French professor Kaiama Glover recently authored a New York Times Book Review about several, newly-translated works by French novelist and 2014 Nobel Prize in Literature winner Patrick Modiano. Prof. Glover’s comprehensive review covers five separate publications and discusses overarching themes, which include post-World War II social and political tensions in France, as well as Modiano’s own personal narrative.

An excerpt:

"Modiano’s narratives stage the past as a series of mysteries and invite his readers to follow clues with him. But there will be no answers. The more he, his characters, his readers attempt to put the ­pieces together, the more fragmented the big picture ­becomes. The 'facts' obscure as much as they reveal. Things happen only insofar as they have been witnessed and acknowledged, but shame provides great motive for forgetting. And so, in relating the 'coldness and hostility,' the 'insensitivity and heartlessness' of his mother and the 'murky, clandestine' figure of his father, Modiano makes a point to implicate the world that made them.
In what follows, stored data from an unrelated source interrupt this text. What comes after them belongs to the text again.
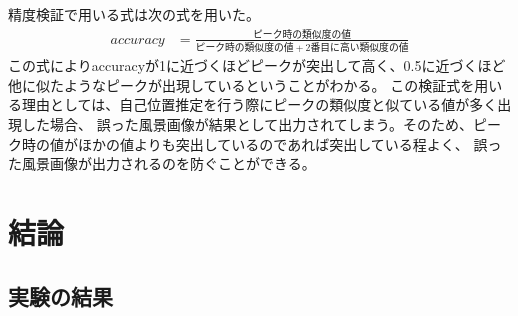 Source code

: \documentclass[titlepage,dvipdfmx]{jsarticle}
\begin{document}
精度検証で用いる式は次の式を用いた。
\begin{align}
  accuracy &= \frac{ピーク時の類似度の値}{ピーク時の類似度の値 + 2番目に高い類似度の値}
\end{align}
この式によりaccuracyが1に近づくほどピークが突出して高く、0.5に近づくほど他に似たようなピークが出現しているということがわかる。
この検証式を用いる理由としては、自己位置推定を行う際にピークの類似度と似ている値が多く出現した場合、
誤った風景画像が結果として出力されてしまう。そのため、ピーク時の値がほかの値よりも突出しているのであれば突出している程よく、
誤った風景画像が出力されるのを防ぐことができる。

\section{結論}
\subsection{実験の結果}
\end{document}
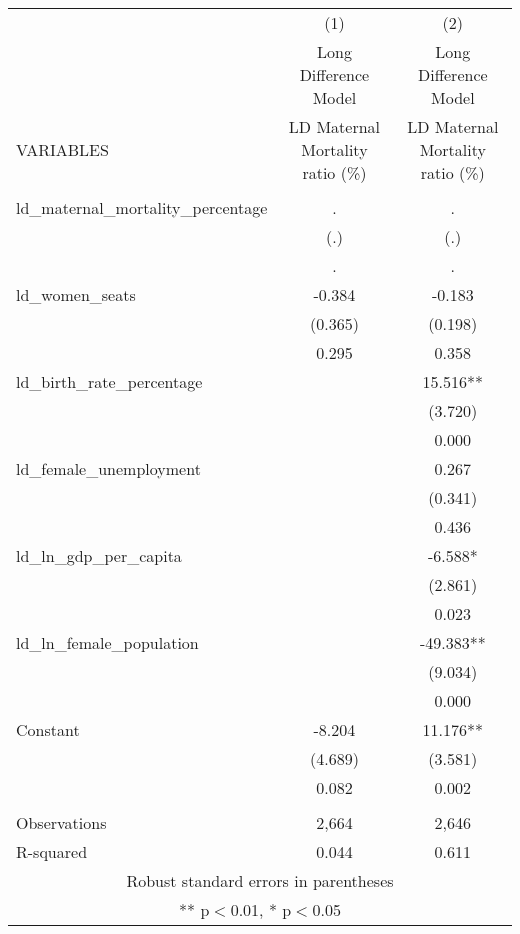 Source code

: \begin{tabular}{lcc} \hline
 & (1) & (2) \\
 & Long Difference Model & Long Difference Model \\
VARIABLES & LD Maternal Mortality ratio (\%) & LD Maternal Mortality ratio (\%) \\ \hline
 &  &  \\
ld\_maternal\_mortality\_percentage & . & . \\
 & (.) & (.) \\
 & . & . \\
ld\_women\_seats & -0.384 & -0.183 \\
 & (0.365) & (0.198) \\
 & 0.295 & 0.358 \\
ld\_birth\_rate\_percentage &  & 15.516** \\
 &  & (3.720) \\
 &  & 0.000 \\
ld\_female\_unemployment &  & 0.267 \\
 &  & (0.341) \\
 &  & 0.436 \\
ld\_ln\_gdp\_per\_capita &  & -6.588* \\
 &  & (2.861) \\
 &  & 0.023 \\
ld\_ln\_female\_population &  & -49.383** \\
 &  & (9.034) \\
 &  & 0.000 \\
Constant & -8.204 & 11.176** \\
 & (4.689) & (3.581) \\
 & 0.082 & 0.002 \\
 &  &  \\
Observations & 2,664 & 2,646 \\
 R-squared & 0.044 & 0.611 \\ \hline
\multicolumn{3}{c}{ Robust standard errors in parentheses} \\
\multicolumn{3}{c}{ ** p$<$0.01, * p$<$0.05} \\
\end{tabular}
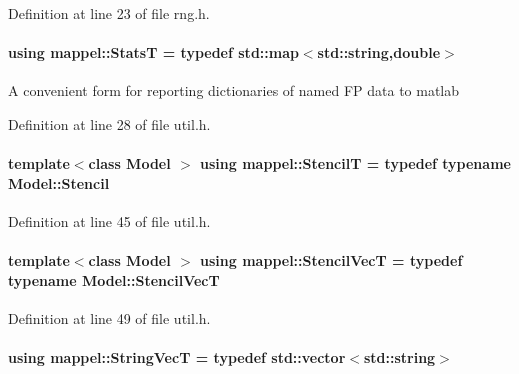 Definition at line 23 of file rng.\+h.

\paragraph[{\texorpdfstring{StatsT}{StatsT}}]{\setlength{\rightskip}{0pt plus 5cm}using {\bf mappel\+::\+StatsT} = typedef std\+::map$<$std\+::string,double$>$}\hypertarget{namespacemappel_a04ab395b0cf82c4ce68a36b2212649a5}{}\label{namespacemappel_a04ab395b0cf82c4ce68a36b2212649a5}
A convenient form for reporting dictionaries of named FP data to matlab 

Definition at line 28 of file util.\+h.

\paragraph[{\texorpdfstring{StencilT}{StencilT}}]{\setlength{\rightskip}{0pt plus 5cm}template$<$class Model $>$ using {\bf mappel\+::\+StencilT} = typedef typename Model\+::\+Stencil}\hypertarget{namespacemappel_a3a06598240007876f8c4bf834ad86197}{}\label{namespacemappel_a3a06598240007876f8c4bf834ad86197}


Definition at line 45 of file util.\+h.

\paragraph[{\texorpdfstring{Stencil\+VecT}{StencilVecT}}]{\setlength{\rightskip}{0pt plus 5cm}template$<$class Model $>$ using {\bf mappel\+::\+Stencil\+VecT} = typedef typename Model\+::\+Stencil\+VecT}\hypertarget{namespacemappel_a62f73447ef1973cca188b1b801864f7e}{}\label{namespacemappel_a62f73447ef1973cca188b1b801864f7e}


Definition at line 49 of file util.\+h.

\paragraph[{\texorpdfstring{String\+VecT}{StringVecT}}]{\setlength{\rightskip}{0pt plus 5cm}using {\bf mappel\+::\+String\+VecT} = typedef std\+::vector$<$std\+::string$>$}\hypertarget{namespacemappel_aae88cf18bccfbb789a6019bcfbbfca68}{}\label{namespacemappel_aae88cf18bccfbb789a6019bcfbbfca68}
He conjures, if obliquely, the national past that was backdrop to his individual trauma."

Read the full review.

Prof. Kaiama Glover joined Barnard’s faculty in 2002. Her teaching and research interests include francophone literature, colonialism and postcolonialism, and sub-Saharan francophone African cinema. She has been the recipient of fellowships and awards from the Fulbright Foundation, the Mellon Foundation, the New York Public Library, and the National Endowment for the Humanities.